A Great Poem
“…And your very flesh shall be a great poem and have the richest fluency not only in its words but in the silent lines of its lips and face and between the lashes of your eyes and in every motion and joint of your body…” — Walt Whitman
The last four weeks have seen those pulchritudinous words borne forth over and over, winging me home and back again across the 10,000-mile journey in a flutter and flurry of life. I feel as if I hardly had time to breathe, yet I am full of life.
I want to thank everyone who donated to the KLM Foundation on my behalf. Together, you raised almost R10,000 for their annual scholarship – bringing me in second place for most funds raised out of almost 100 PCVs! Ari, Kira, Bonnie, Paul, Ben, Lindsey, Greg, Kim, Peter, Josie, Sally, Jesse, Maria, and Anonymous: I am grateful for your generosity.
Moreover, your support and warm wishes inspired me to give the Longtom Half Marathon my all, and I finished almost 10 minutes faster than my time last year, coming in third place out of all the PCVs running (though certainly not for the marathon in general!). My deepest appreciation to everyone who encouraged me during training and on the day of.
And then there was America: I could not have asked for a warmer homecoming.
They say you should know who your true friends are. Well, Peace Corps brings into sharp relief the differentiation between the casual and the close. And though it is true that as time goes along, friends change along with the rest of life, it is comforting to know that some do not.
Thank you to the former colleagues and friends in New York who went out of their way to welcome me home with open arms (and apartments), good sushi, cold beer, tasty hoagies, and tall pitchers. It was one of the most difficult things I’ve ever done to get on that plane a second time. I am glad for the time spent with those that made it out and greatly look forward to seeing those in September that I missed.
The same goes for the good folks of Portland, California, and Arizona who made everything from extra time to road trips on my behalf. You sure know how to make a guy feel loved. I relished our conversations, seeing the lives you’ve built, and simply sharing a beer over a few calm moments.
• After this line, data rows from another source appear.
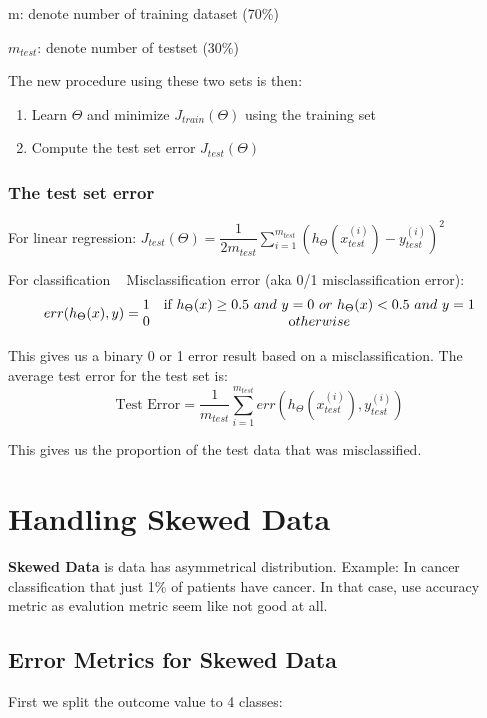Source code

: \documentclass{article}
\begin{document}
m: denote number of training dataset (70\%)

$m_{test}$: denote number of testset (30\%)

\noindent The new procedure using these two sets is then:

\begin{enumerate}
	\item Learn $\Theta$ and minimize $J_{train}(\Theta)$ using the training set
	\item Compute the test set error $J_{test}(\Theta)$
\end{enumerate}

\subsubsection{The test set error}
For linear regression: $J_{test}(\Theta) = \dfrac{1}{2m_{test}} \sum_{i=1}^{m_{test}}(h_\Theta(x^{(i)}_{test}) - y^{(i)}_{test})^2$

For classification ~ Misclassification error (aka 0/1 misclassification error):
$$err(h_\Theta(x),y) = \begin{matrix} 1 & \mbox{if } h_\Theta(x) \geq 0.5\ and\ y = 0\ or\ h_\Theta(x) < 0.5\ and\ y = 1\\ 0 & \mbox otherwise \end{matrix}$$

This gives us a binary 0 or 1 error result based on a misclassification. The average test error for the test set is:
$$\text{Test Error} = \dfrac{1}{m_{test}} \sum^{m_{test}}_{i=1} err(h_\Theta(x^{(i)}_{test}), y^{(i)}_{test})$$

This gives us the proportion of the test data that was misclassified.

\section{Handling Skewed Data}
\textbf{Skewed Data} is data has asymmetrical distribution. Example: In cancer classification that just 1\% of patients have cancer.
In that case, use accuracy metric as evalution metric seem like not good at all. 
\subsection{Error Metrics for Skewed Data}
First we split the outcome value to 4 classes:
\end{document}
And to the wizened few who long ago left the title of teacher behind and became mentors, I’m privileged to count you as friends.
For a man who has, at times, felt slightly out of sync with the world around him, it is humbling to have such steady friends as you. Thanks for loving me for who I am, replete with my exuberances, splenetic outbursts, and all manner of miscreant behavior. For your friendship, which is my lifeblood, I am ever grateful.
My little brother and I saw our older brother and his wife off on their honeymoon a week ago today. Their wedding was the stuff of fairytales, their love and devotion legendary. I am happy for them in a manner and magnitude previously unknown to me and look forward to sharing in the beautiful future they’re building together.
To my family and friends, in New York, California, Connecticut, Park City, Portland, Detroit, Arizona, Virginia, and (yes, even) New Jersey: as Whitman remarks above, thank you for adding to the fluency of my own poem.